Fully managed by Databricks. Starts in seconds, scales instantly, zero infrastructure management. Highest DBU rate but eliminates idle costs completely.

Pro SQL Warehouse

Runs in your cloud account. Includes Photon engine and advanced features like query federation, intelligent workload management, and predictive I/O.

Classic SQL Warehouse

Basic warehouse in your cloud account. Lower cost per DBU but fewer optimization features.
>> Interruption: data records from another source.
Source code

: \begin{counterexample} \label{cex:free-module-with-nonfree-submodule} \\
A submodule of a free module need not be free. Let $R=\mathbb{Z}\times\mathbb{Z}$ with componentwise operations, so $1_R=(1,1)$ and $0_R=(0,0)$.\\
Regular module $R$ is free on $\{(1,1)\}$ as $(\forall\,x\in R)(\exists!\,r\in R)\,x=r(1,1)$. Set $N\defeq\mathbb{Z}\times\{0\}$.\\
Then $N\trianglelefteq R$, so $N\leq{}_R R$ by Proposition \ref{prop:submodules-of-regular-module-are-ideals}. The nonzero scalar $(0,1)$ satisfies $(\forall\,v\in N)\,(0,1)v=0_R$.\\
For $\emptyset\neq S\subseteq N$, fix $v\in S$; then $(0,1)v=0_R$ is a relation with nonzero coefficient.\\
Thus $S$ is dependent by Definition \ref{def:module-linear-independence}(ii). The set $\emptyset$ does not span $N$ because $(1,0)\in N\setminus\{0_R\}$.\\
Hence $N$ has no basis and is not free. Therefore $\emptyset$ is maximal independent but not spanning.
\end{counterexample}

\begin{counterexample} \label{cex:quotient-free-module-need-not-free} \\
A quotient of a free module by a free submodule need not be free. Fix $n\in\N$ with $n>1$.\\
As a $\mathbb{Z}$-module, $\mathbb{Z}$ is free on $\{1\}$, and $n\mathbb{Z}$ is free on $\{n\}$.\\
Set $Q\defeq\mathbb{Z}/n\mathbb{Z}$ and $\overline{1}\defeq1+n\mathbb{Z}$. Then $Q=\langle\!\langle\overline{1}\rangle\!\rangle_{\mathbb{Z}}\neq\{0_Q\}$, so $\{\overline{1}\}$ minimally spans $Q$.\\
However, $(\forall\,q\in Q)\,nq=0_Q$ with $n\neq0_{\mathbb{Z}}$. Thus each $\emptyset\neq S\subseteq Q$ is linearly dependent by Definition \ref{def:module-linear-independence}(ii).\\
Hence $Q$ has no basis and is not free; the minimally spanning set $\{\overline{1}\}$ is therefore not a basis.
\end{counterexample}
Being phased out in favor of Pro and Serverless.

Feature	Serverless	Pro	Classic
Startup Time	5-10 seconds	2-5 minutes	5-10 minutes
Infrastructure	Databricks-managed	Your cloud account	Your cloud account
Photon Engine	Yes	Yes	No
Intelligent Workload Mgmt	Yes	Yes	No
Query Federation	Yes	Yes	No
Predictive I/O	Yes	Yes	No
DBU Cost	Highest	Medium	Lowest

SQL - Creating a SQL Warehouse via API

-- Create a SQL Warehouse using the SQL Warehouses API
-- POST /api/2.0/sql/warehouses

-- Python equivalent:
import requests

config = {
    "name": "analytics-warehouse",
    "cluster_size": "Medium",     # 2X-Small to 4X-Large
    "min_num_clusters": 1,
    "max_num_clusters": 3,       # Auto-scale clusters for concurrency
    "auto_stop_mins": 15,
    "warehouse_type": "PRO",     # PRO, CLASSIC, or leave empty for serverless
    "enable_serverless_compute": False,
    "spot_instance_policy": "COST_OPTIMIZED",
    "tags": {
        "custom_tags": [{"key": "team", "value": "analytics"}]
    }
}

response = requests.post(
    f"{DATABRICKS_HOST}/api/2.0/sql/warehouses",
    headers=headers,
    json=config
)

Dashboards & Alerts

Databricks SQL includes a full dashboarding and alerting system, allowing teams to build data products directly on top of their lakehouse without external BI tools.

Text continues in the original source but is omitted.